I'm going to close this topic as it has already diverged multiple times. I am not going to be working on this feature and if someone wants to contribute actual code instead of bikeshedding it into oblivion and killing my will to work on gulp4, I will happily review the patch.
@phated What do you mean with "executing a task" ? Can't we simply implement a logic for gulp.task, gulp.series and gulp.parallel, so that the arguments (functions) are only executed for --task listing lookup when they are the output of gulp.series or gulp.parallel?
@geekflyer i welcome you to read the gulp4 code to understand. feel free to submit a patch
Ok, I'll give it a try :-)
I am not going to be working on this feature and if someone wants to contribute actual code instead of bikeshedding it into oblivion and killing my will to work on gulp4, I will happily review the patch.
@phated Please try to maintain an inclusive environment for people who want to contribute.
@contra I believe I was being inclusive in saying that I am looking for help in this matter. I won't be implementing this as I don't see any way to do it that makes sense. More bikeshedding without code doesn't move the project along.

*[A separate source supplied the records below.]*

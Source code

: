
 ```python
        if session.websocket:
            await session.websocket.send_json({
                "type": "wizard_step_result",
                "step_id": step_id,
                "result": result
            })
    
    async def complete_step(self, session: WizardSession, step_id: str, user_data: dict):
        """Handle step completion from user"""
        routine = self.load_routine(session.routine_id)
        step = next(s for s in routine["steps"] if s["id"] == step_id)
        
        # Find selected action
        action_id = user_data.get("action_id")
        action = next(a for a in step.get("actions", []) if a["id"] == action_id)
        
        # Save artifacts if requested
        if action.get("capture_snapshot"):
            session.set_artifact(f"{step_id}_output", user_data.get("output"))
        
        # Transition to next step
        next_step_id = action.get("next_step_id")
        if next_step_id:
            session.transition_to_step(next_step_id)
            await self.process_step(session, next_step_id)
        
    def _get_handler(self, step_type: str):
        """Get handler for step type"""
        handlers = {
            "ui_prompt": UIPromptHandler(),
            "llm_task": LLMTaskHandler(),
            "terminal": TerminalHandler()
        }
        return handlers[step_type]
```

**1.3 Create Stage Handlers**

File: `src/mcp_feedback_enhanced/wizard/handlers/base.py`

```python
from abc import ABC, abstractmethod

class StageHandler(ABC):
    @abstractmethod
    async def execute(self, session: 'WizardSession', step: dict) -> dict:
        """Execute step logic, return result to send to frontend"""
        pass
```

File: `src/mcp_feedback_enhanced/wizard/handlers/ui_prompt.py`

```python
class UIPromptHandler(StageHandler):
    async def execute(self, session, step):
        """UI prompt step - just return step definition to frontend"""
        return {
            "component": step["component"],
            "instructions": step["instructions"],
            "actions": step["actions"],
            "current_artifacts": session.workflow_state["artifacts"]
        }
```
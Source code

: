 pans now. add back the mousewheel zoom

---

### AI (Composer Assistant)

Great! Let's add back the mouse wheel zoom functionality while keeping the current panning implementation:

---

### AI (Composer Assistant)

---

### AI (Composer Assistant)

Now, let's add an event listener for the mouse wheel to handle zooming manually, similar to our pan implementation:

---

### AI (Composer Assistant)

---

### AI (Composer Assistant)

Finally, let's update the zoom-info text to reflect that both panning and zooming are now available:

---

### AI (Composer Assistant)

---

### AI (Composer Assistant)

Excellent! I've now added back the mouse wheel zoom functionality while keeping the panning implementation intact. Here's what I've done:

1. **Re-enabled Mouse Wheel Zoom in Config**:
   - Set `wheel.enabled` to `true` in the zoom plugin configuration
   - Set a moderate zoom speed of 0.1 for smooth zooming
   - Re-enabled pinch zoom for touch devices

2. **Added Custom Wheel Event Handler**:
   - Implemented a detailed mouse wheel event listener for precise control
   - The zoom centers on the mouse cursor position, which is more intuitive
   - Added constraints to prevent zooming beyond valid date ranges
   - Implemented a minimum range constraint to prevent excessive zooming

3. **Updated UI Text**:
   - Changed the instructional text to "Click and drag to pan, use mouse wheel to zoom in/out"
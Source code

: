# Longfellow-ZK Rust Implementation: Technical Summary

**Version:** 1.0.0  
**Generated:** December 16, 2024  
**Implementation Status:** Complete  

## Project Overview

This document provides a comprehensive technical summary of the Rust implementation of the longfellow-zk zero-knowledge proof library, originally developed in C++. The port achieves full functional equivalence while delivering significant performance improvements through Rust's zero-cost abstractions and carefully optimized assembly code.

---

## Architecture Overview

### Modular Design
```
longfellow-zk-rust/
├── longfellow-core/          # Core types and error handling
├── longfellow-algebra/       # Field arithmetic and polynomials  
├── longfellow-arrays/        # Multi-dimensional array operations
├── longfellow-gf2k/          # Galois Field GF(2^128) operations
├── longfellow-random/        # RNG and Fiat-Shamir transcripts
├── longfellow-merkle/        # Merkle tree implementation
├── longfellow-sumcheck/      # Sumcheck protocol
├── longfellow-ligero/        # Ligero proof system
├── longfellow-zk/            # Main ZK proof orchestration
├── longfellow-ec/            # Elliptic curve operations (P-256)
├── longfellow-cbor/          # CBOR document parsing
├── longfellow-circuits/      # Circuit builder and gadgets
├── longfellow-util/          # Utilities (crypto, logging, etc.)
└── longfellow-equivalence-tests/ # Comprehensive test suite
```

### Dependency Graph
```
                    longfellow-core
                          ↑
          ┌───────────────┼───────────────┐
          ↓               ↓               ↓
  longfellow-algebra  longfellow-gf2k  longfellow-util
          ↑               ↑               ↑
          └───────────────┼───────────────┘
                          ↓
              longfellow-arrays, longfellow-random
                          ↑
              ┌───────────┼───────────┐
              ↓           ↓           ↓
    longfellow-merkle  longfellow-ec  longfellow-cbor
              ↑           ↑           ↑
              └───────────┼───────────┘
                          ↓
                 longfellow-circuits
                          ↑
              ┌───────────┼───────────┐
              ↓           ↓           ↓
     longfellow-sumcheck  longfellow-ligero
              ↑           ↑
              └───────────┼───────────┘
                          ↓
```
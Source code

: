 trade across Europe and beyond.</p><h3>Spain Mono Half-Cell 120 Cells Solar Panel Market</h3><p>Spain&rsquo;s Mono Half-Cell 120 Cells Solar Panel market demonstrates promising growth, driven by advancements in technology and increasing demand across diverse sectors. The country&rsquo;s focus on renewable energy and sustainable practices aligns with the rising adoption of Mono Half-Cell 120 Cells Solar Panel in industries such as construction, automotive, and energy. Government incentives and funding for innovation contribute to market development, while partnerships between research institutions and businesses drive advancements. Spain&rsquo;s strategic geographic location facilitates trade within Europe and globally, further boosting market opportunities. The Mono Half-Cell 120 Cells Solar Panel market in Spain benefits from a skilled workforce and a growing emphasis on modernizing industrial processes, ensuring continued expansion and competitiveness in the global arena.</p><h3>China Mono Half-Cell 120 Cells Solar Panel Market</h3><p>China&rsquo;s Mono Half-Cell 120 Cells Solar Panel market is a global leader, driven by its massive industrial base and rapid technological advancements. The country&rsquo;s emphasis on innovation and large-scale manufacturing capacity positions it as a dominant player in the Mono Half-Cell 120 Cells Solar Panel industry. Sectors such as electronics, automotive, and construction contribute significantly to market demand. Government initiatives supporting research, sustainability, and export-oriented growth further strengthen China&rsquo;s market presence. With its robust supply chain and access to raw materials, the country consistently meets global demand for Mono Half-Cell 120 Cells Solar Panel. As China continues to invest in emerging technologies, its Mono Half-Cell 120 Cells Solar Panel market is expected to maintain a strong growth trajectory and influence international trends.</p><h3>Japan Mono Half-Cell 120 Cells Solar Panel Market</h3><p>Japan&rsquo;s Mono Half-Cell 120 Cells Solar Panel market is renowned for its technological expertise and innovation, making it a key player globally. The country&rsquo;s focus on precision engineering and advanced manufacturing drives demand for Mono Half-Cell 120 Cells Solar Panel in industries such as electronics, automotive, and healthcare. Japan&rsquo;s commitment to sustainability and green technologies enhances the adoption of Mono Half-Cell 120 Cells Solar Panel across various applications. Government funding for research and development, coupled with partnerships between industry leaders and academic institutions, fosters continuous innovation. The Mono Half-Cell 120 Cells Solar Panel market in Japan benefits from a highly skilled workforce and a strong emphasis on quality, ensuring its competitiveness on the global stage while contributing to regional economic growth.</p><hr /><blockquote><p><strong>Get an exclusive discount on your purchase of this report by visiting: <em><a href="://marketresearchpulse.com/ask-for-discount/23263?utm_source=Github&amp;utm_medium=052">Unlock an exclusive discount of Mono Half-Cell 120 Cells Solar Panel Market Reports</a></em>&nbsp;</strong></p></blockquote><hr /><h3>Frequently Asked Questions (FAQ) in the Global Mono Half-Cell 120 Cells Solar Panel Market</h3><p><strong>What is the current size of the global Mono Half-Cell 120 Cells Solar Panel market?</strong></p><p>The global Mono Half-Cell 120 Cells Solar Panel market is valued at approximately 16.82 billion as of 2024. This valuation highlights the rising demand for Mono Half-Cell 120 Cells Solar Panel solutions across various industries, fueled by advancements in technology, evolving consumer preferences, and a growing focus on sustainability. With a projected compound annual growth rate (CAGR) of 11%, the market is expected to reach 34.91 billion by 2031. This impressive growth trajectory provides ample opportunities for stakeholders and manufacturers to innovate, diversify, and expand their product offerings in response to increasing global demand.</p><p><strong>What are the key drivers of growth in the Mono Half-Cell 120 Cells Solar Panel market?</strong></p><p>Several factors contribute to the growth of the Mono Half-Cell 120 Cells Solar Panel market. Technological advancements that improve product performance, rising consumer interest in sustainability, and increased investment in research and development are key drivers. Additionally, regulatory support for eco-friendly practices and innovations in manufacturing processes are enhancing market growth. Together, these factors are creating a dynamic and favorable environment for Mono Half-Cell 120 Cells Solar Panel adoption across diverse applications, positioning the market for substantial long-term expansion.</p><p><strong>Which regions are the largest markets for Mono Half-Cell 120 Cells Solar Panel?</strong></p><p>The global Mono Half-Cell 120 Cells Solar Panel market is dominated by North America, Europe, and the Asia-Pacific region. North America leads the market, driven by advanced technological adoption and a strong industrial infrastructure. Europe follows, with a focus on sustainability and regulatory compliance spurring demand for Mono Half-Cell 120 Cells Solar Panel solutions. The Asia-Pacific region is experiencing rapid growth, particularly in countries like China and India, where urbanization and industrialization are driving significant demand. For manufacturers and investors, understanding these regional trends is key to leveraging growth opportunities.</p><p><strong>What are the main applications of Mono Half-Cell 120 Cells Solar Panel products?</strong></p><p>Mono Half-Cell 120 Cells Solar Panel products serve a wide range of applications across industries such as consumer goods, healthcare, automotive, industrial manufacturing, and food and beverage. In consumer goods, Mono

@phated didn't @sttk have code?
@phated In any case I'll write it. Just give me your requirements (what you wan't the interface and any API contracts to look like).
All the code is there and you seem to be defining the requirements.
@phated You mentioned something about wanting to be able to list dependencies? How do you want that to work exactly?
@alvint the gulp --tasks
, gulp --tasks-simple
and gulp --tasks-json
commands all currently work as desired in the 4.0 branch. It needs to continue to work the same.
Figured I would update this post. It was easiest to implement forward references as a custom registry - see https://github.com/undertakerjs/undertaker-forward-reference
This makes migration to v4 much more time-consuming than it needs to be.
what's the point of a registry if everything needs to be defined in order?
I'm defining tasks here, with names as strings. I expect them to exist.
My fear with that approach is that users will see in G4 a product that is too different from the product they're already used to and like,
Upon discovering this, I'm ready to stick with v3 for the next 6 decades.
This might be a more significant problem in some cases than it appears. Sometimes tasks come from other systems and might consist of objects containing task name and function. Those aren't guaranteed to be in order in javascript.
This means having to do really weird things with the structure to get things to work.
Currently, forward references to tasks do not work in gulp 4 (and gulp 3, but I don't care about that):
This results in
AssertionError: Task never defined: clean
.From a stylistic standpoint, many people prefer to place the broadest tasks first and then define component tasks later, since this is how most people think and design code. Also the current 'bottom up', Forth-like restriction is no longer necessary considering how gulp 4 works.
From a design standpoint, since tasks are interchangeable with functions now, and since functions (like most stuff in Javascript) can be referenced from anywhere within the current scope regardless of where it was declared, to be consistent tasks should work the same way.